• DATA FOR ANALYSIS:
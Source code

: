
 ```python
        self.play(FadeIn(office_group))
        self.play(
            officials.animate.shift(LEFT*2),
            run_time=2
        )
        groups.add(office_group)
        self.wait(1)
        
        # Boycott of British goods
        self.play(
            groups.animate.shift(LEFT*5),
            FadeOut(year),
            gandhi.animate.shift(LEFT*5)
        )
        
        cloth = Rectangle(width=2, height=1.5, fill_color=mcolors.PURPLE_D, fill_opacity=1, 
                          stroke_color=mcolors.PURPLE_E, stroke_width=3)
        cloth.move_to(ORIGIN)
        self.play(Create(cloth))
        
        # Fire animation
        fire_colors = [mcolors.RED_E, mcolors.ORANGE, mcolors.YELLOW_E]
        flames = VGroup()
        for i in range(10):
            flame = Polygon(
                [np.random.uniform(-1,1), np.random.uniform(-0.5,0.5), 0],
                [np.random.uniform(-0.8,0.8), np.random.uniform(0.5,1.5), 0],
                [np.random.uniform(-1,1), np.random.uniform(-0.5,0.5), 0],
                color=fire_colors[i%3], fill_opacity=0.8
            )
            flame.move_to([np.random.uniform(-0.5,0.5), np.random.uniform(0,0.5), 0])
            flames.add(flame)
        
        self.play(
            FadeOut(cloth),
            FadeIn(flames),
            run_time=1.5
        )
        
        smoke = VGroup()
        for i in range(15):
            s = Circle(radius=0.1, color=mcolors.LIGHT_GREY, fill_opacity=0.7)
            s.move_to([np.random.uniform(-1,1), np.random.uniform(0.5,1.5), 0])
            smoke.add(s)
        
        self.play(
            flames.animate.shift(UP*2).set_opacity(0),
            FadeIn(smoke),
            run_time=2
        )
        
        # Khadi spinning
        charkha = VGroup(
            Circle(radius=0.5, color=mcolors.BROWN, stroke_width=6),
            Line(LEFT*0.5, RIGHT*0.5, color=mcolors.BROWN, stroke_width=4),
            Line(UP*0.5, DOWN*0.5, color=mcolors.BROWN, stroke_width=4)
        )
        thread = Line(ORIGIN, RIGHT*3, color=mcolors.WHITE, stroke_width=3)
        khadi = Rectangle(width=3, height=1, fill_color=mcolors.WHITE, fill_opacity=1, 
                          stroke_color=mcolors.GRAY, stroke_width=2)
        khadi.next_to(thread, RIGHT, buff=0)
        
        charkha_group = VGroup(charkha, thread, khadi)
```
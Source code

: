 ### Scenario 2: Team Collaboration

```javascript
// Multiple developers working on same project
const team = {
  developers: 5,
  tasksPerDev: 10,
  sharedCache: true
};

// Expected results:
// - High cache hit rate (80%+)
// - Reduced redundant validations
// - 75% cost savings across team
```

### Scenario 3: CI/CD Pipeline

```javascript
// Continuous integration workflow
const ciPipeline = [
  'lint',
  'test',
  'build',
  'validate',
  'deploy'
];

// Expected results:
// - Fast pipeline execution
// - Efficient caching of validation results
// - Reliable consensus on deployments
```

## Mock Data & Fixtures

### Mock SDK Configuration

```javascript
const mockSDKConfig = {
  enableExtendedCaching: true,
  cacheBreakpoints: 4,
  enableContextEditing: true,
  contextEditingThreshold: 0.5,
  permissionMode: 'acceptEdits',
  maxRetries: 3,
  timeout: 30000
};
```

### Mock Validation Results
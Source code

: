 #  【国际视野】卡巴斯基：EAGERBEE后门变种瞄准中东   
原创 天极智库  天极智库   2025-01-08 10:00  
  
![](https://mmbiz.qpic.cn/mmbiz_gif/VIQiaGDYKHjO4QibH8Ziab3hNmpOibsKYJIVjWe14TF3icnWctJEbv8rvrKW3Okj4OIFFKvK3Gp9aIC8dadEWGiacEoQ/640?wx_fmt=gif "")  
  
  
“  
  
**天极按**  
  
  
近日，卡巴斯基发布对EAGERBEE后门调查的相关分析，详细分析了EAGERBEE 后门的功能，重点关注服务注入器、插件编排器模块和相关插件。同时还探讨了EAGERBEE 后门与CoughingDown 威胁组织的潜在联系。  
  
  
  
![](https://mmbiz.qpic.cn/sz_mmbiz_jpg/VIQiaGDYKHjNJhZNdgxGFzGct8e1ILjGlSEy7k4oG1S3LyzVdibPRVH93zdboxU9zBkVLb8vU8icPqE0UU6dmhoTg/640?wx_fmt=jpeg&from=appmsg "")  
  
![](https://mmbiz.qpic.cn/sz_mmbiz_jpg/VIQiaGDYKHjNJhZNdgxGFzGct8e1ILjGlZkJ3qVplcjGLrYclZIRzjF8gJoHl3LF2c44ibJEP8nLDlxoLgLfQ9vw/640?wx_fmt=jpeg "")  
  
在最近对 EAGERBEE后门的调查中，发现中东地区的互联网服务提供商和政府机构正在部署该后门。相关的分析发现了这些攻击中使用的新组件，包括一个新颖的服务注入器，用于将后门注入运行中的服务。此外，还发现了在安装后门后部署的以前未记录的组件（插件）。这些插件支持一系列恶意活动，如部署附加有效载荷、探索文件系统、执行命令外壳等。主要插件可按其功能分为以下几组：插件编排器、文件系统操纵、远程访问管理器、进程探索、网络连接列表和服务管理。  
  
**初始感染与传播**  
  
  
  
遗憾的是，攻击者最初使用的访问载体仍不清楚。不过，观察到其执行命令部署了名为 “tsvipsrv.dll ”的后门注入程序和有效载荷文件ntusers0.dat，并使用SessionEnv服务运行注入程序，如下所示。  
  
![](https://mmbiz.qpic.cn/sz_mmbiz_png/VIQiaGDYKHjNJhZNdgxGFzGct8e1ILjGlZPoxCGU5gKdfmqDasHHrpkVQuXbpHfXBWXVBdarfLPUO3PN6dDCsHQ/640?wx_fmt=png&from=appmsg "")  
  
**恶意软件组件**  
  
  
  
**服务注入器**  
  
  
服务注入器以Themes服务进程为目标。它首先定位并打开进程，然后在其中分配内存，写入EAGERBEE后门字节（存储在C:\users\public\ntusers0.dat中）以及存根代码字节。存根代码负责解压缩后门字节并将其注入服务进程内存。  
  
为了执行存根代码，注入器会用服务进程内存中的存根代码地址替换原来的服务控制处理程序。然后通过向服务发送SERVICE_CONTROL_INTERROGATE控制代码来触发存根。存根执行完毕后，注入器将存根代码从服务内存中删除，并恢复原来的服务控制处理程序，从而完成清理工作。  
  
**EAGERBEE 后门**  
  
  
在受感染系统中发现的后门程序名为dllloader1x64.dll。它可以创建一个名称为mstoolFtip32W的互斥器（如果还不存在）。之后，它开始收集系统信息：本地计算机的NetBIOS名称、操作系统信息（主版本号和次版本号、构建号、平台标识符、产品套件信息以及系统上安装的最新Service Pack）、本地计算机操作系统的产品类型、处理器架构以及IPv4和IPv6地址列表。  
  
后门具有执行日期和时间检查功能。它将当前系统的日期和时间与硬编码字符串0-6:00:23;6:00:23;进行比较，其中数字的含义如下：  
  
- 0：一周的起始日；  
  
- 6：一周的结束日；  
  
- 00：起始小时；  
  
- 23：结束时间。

• WHAT IS BEING ASKED:
A single number is required: the count of lines in the data that include the string "flames".

• RESULT OF THIS EXERCISE:
4